Tar sospende ordinanza di Orlando contro vendita alcolici dopo l’una

Il TAR di Palermo sospende l’ordinanza del sindaco Leoluca Orlando che aveva imposto a tutti i locali di Palermo il divieto di vendita di cibi e bevande a mezzanotte e mezza e la chiusura delle attività all’una.

“Prendo atto della decisione del Tar di sospendere l’ordinanza sindacale sulla movida, che era stata adottata di concerto con il comitato d’ordine e sicurezza” ha detto il sindaco Leoluca Orlando commentando la decisione del Tar.

“Motivo in più per invitare i cittadini alla massima prudenza e al continuo rispetto delle regole, così come alla vaccinazione che sta dando ottimi risultati nel contrastare la diffusione del virus. Allo stesso tempo non posso che ribadire il mio ringraziamento a quanti fra polizia municipale e forze dell’ordine, sono e saranno impegnati per continuare l’azione di contrasto ad ogni forma di illegalità e violenza”.

Il sindaco  ha chiesto però chiarimenti all’avvocatura comunale, che ha informato che il provvedimento è stato adottato in assenza di contraddittorio con l’Amministrazione comunale.
L’udienza è stata fissata al 21 luglio, “sede nella quale – afferma Orlando – il Comune potrà far sentire i propri argomenti relativi ad un atto adottato in stretto raccordo con il Comitato provinciale per l’ordine e la sicurezza”

Il provvedimento è stato adottato dal sindaco per contrastare assembramenti e movida selvaggia. Nei fine settimana la chiusura era posticipata di mezzora. Subito dopo i titolari avevano deciso di proporre ricorso al Tar affidandosi agli avvocati Angelo Vassallo, Giuliana Sapienza e Sandro Di Carlo.

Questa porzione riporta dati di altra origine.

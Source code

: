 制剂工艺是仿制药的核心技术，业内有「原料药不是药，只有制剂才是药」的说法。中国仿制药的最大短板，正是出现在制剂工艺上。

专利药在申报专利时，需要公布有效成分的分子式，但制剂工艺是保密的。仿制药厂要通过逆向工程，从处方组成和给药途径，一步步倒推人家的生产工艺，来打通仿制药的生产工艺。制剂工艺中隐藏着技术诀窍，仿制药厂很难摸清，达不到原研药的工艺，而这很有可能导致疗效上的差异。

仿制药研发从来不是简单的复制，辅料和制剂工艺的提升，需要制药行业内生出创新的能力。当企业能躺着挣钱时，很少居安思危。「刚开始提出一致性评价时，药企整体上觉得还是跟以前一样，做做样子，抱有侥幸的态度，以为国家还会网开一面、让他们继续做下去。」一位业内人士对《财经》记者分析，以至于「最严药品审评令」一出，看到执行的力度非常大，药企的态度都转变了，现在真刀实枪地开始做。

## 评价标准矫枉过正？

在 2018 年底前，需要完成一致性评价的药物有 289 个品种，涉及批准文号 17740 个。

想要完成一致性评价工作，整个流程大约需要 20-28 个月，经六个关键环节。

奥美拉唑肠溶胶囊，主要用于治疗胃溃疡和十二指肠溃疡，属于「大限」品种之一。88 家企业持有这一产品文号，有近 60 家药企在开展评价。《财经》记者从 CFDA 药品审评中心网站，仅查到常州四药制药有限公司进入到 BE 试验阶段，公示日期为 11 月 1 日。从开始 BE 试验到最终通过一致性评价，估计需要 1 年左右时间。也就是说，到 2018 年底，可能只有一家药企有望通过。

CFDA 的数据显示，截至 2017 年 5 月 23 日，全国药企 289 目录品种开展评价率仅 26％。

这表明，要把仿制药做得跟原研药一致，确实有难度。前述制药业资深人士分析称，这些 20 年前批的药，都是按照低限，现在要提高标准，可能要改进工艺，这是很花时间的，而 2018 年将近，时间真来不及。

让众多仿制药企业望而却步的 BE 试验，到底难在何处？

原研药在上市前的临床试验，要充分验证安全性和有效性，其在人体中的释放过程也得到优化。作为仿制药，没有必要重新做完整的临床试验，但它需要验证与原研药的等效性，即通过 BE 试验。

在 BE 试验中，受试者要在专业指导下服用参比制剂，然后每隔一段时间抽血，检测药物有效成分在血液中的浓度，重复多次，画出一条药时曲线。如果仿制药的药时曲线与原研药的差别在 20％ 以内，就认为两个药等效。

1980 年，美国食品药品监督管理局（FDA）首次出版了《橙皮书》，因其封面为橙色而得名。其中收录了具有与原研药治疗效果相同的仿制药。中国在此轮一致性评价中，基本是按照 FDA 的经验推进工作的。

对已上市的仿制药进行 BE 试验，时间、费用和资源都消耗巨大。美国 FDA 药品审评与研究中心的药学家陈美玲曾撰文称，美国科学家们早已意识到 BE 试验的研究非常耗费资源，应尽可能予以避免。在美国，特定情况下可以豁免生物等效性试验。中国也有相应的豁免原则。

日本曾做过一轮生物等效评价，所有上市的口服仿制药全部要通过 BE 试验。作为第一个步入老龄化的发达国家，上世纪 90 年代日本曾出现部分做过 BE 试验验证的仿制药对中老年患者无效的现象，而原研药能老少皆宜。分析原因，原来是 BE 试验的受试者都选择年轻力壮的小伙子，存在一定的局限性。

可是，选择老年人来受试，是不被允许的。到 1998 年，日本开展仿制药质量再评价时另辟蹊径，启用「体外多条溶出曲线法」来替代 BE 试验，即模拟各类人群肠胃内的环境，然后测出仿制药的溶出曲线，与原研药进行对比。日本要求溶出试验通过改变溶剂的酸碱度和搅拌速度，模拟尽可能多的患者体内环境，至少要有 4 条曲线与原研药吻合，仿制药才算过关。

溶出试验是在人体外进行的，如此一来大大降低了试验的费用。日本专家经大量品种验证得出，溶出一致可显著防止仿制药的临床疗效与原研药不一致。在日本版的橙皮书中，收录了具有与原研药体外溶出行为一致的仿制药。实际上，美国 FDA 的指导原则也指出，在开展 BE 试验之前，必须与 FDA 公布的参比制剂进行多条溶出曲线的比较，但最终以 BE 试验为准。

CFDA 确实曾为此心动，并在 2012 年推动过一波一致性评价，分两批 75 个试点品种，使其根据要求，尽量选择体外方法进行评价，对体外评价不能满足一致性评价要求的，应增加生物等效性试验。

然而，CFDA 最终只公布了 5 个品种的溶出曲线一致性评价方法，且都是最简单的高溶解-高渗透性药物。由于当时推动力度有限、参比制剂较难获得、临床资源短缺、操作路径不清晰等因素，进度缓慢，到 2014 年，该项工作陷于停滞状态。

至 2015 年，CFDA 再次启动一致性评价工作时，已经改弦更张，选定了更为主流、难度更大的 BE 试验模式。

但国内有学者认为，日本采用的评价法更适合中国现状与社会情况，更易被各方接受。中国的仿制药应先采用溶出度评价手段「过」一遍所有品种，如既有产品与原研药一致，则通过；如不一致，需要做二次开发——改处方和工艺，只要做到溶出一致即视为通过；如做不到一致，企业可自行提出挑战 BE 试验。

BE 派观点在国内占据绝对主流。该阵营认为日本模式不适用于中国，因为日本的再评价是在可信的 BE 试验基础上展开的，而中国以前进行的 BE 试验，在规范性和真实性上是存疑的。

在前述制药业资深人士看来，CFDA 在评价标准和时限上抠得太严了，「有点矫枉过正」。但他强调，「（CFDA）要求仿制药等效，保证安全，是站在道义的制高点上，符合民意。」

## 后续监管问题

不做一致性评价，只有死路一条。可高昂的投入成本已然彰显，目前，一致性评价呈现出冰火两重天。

All’attacco Igor Gelarda, capogruppo Lega a Palazzo delle Aquile: “La sospensiva del Tar dell’ordinanza sindacale sulla movida, rappresenta la conferma che i provvedimenti di Orlando sono inadeguati, perchè non si può ricreare o riproporre, anche parzialmente un lockdown in un momento come questo.

Quella ordinanza rappresentava un danno per le attività produttive sane della città e costituzionalmente garantite. Al contrario bisogna intensificare i controlli soprattutto contro il fenomeno dell’abusivismo commerciale, ovvero servono regole e provvedimenti che dovrebbero essere condivisi con il tessuto produttivo della città che deve lavorare in coro e non col singolo suonatore”.